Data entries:

■ ■ ■ ■ ■ ■ ■

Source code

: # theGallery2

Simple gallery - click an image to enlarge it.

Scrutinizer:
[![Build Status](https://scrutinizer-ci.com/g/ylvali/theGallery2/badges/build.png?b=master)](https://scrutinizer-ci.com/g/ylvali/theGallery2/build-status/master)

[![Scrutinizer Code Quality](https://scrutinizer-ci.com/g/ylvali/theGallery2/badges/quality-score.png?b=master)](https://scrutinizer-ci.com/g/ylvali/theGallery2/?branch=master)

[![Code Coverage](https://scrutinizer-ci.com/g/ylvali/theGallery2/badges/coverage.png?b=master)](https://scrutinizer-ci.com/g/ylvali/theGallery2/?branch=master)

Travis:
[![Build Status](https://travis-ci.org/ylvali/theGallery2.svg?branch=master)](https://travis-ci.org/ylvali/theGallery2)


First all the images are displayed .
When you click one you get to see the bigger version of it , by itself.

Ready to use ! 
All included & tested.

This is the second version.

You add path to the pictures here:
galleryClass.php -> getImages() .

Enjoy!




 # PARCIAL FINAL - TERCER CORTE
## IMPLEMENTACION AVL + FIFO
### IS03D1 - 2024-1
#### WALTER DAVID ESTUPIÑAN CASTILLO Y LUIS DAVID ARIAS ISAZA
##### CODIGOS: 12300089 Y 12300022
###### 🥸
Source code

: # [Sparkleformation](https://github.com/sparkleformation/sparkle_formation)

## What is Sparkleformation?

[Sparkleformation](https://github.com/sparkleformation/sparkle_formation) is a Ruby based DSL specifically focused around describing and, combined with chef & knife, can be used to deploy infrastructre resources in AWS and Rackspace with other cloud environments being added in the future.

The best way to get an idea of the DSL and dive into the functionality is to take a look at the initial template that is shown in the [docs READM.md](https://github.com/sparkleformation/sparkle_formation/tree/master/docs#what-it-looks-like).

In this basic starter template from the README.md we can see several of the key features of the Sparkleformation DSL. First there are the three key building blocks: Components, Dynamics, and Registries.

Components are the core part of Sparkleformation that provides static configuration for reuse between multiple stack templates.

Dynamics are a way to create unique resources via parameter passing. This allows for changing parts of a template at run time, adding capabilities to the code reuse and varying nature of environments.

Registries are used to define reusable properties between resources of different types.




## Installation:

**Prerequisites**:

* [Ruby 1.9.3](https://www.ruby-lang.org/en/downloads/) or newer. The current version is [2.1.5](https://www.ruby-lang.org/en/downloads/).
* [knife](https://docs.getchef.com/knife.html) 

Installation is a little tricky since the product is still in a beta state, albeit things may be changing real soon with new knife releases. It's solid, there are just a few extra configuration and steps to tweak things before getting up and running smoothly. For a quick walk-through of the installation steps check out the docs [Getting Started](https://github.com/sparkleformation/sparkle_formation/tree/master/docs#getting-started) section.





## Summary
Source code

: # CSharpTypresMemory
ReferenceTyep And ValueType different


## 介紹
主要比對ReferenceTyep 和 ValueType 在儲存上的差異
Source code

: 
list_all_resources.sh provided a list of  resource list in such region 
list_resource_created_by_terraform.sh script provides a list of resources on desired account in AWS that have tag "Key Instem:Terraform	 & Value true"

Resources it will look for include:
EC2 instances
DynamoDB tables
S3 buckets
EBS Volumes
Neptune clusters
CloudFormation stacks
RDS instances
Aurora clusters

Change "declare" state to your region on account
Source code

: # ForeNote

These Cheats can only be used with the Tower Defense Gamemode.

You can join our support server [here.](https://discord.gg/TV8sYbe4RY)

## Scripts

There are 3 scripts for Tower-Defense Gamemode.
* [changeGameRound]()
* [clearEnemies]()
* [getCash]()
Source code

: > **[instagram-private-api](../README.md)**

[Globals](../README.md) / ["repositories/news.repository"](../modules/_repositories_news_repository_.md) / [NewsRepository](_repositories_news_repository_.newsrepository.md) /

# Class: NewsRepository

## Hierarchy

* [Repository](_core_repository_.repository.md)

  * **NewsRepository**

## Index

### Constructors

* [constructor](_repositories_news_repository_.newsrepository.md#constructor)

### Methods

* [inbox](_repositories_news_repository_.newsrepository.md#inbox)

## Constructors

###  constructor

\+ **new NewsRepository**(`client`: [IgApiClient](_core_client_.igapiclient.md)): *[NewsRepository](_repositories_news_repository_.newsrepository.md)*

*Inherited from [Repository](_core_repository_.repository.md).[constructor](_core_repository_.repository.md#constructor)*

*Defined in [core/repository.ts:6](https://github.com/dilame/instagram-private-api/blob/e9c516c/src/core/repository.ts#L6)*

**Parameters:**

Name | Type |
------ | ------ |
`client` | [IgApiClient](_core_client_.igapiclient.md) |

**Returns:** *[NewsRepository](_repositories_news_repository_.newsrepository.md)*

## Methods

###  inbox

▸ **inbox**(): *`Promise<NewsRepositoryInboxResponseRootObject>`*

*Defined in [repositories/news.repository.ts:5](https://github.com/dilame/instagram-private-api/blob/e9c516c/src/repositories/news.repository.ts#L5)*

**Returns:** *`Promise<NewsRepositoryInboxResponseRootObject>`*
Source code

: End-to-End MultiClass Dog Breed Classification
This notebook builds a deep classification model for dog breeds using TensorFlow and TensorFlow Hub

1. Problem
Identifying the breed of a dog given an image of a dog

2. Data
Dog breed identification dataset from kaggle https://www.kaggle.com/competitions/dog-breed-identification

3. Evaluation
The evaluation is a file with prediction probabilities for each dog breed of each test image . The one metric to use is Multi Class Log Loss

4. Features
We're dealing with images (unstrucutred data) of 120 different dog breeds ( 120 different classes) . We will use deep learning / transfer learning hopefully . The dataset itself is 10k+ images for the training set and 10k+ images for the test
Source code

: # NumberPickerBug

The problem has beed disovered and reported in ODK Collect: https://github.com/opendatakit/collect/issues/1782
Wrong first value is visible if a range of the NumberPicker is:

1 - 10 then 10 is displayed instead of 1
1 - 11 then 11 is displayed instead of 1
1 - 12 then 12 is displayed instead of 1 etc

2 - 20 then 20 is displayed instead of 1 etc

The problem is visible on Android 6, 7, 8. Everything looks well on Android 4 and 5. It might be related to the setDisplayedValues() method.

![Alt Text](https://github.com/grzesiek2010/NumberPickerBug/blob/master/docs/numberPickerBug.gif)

■ ■ ■ ■ ■ ■ ■

### PROBLEM DETAILS
Give back every line of the data exactly.

### EXERCISE SOLUTION
Source code

: # theGallery2

Simple gallery - click an image to enlarge it.

Scrutinizer:
[![Build Status](https://scrutinizer-ci.com/g/ylvali/theGallery2/badges/build.png?b=master)](https://scrutinizer-ci.com/g/ylvali/theGallery2/build-status/master)

[![Scrutinizer Code Quality](https://scrutinizer-ci.com/g/ylvali/theGallery2/badges/quality-score.png?b=master)](https://scrutinizer-ci.com/g/ylvali/theGallery2/?branch=master)

[![Code Coverage](https://scrutinizer-ci.com/g/ylvali/theGallery2/badges/coverage.png?b=master)](https://scrutinizer-ci.com/g/ylvali/theGallery2/?branch=master)

Travis:
[![Build Status](https://travis-ci.org/ylvali/theGallery2.svg?branch=master)](https://travis-ci.org/ylvali/theGallery2)


First all the images are displayed .
When you click one you get to see the bigger version of it , by itself.

Ready to use ! 
All included & tested.

This is the second version.

You add path to the pictures here:
galleryClass.php -> getImages() .

Enjoy!




 # PARCIAL FINAL - TERCER CORTE
## IMPLEMENTACION AVL + FIFO
### IS03D1 - 2024-1
#### WALTER DAVID ESTUPIÑAN CASTILLO Y LUIS DAVID ARIAS ISAZA
##### CODIGOS: 12300089 Y 12300022
###### 🥸
Source code

: # [Sparkleformation](https://github.com/sparkleformation/sparkle_formation)

## What is Sparkleformation?

[Sparkleformation](https://github.com/sparkleformation/sparkle_formation) is a Ruby based DSL specifically focused around describing and, combined with chef & knife, can be used to deploy infrastructre resources in AWS and Rackspace with other cloud environments being added in the future.

The best way to get an idea of the DSL and dive into the functionality is to take a look at the initial template that is shown in the [docs READM.md](https://github.com/sparkleformation/sparkle_formation/tree/master/docs#what-it-looks-like).

In this basic starter template from the README.md we can see several of the key features of the Sparkleformation DSL. First there are the three key building blocks: Components, Dynamics, and Registries.

Components are the core part of Sparkleformation that provides static configuration for reuse between multiple stack templates.

Dynamics are a way to create unique resources via parameter passing. This allows for changing parts of a template at run time, adding capabilities to the code reuse and varying nature of environments.

Registries are used to define reusable properties between resources of different types.




## Installation:

**Prerequisites**:

* [Ruby 1.9.3](https://www.ruby-lang.org/en/downloads/) or newer. The current version is [2.1.5](https://www.ruby-lang.org/en/downloads/).
* [knife](https://docs.getchef.com/knife.html) 

Installation is a little tricky since the product is still in a beta state, albeit things may be changing real soon with new knife releases. It's solid, there are just a few extra configuration and steps to tweak things before getting up and running smoothly. For a quick walk-through of the installation steps check out the docs [Getting Started](https://github.com/sparkleformation/sparkle_formation/tree/master/docs#getting-started) section.





## Summary
Source code

: # CSharpTypresMemory
ReferenceTyep And ValueType different


## 介紹
主要比對ReferenceTyep 和 ValueType 在儲存上的差異
Source code

: 
list_all_resources.sh provided a list of  resource list in such region 
list_resource_created_by_terraform.sh script provides a list of resources on desired account in AWS that have tag "Key Instem:Terraform	 & Value true"

Resources it will look for include:
EC2 instances
DynamoDB tables
S3 buckets
EBS Volumes
Neptune clusters
CloudFormation stacks
RDS instances
Aurora clusters

Change "declare" state to your region on account
Source code

: # ForeNote

These Cheats can only be used with the Tower Defense Gamemode.

You can join our support server [here.](https://discord.gg/TV8sYbe4RY)

## Scripts

There are 3 scripts for Tower-Defense Gamemode.
* [changeGameRound]()
* [clearEnemies]()
* [getCash]()
Source code

: > **[instagram-private-api](../README.md)**

[Globals](../README.md) / ["repositories/news.repository"](../modules/_repositories_news_repository_.md) / [NewsRepository](_repositories_news_repository_.newsrepository.md) /

# Class: NewsRepository

## Hierarchy

* [Repository](_core_repository_.repository.md)

  * **NewsRepository**

## Index

### Constructors

* [constructor](_repositories_news_repository_.newsrepository.md#constructor)

### Methods

* [inbox](_repositories_news_repository_.newsrepository.md#inbox)

## Constructors

###  constructor

\+ **new NewsRepository**(`client`: [IgApiClient](_core_client_.igapiclient.md)): *[NewsRepository](_repositories_news_repository_.newsrepository.md)*

*Inherited from [Repository](_core_repository_.repository.md).[constructor](_core_repository_.repository.md#constructor)*

*Defined in [core/repository.ts:6](https://github.com/dilame/instagram-private-api/blob/e9c516c/src/core/repository.ts#L6)*

**Parameters:**

Name | Type |
------ | ------ |
`client` | [IgApiClient](_core_client_.igapiclient.md) |

**Returns:** *[NewsRepository](_repositories_news_repository_.newsrepository.md)*

## Methods

###  inbox

▸ **inbox**(): *`Promise<NewsRepositoryInboxResponseRootObject>`*

*Defined in [repositories/news.repository.ts:5](https://github.com/dilame/instagram-private-api/blob/e9c516c/src/repositories/news.repository.ts#L5)*

**Returns:** *`Promise<NewsRepositoryInboxResponseRootObject>`*
Source code

: End-to-End MultiClass Dog Breed Classification
This notebook builds a deep classification model for dog breeds using TensorFlow and TensorFlow Hub

1. Problem
Identifying the breed of a dog given an image of a dog

2. Data
Dog breed identification dataset from kaggle https://www.kaggle.com/competitions/dog-breed-identification

3. Evaluation
The evaluation is a file with prediction probabilities for each dog breed of each test image . The one metric to use is Multi Class Log Loss

4. Features
We're dealing with images (unstrucutred data) of 120 different dog breeds ( 120 different classes) . We will use deep learning / transfer learning hopefully . The dataset itself is 10k+ images for the training set and 10k+ images for the test
Source code

: # NumberPickerBug

The problem has beed disovered and reported in ODK Collect: https://github.com/opendatakit/collect/issues/1782
Wrong first value is visible if a range of the NumberPicker is:

1 - 10 then 10 is displayed instead of 1
1 - 11 then 11 is displayed instead of 1
1 - 12 then 12 is displayed instead of 1 etc

2 - 20 then 20 is displayed instead of 1 etc

The problem is visible on Android 6, 7, 8. Everything looks well on Android 4 and 5. It might be related to the setDisplayedValues() method.

![Alt Text](https://github.com/grzesiek2010/NumberPickerBug/blob/master/docs/numberPickerBug.gif)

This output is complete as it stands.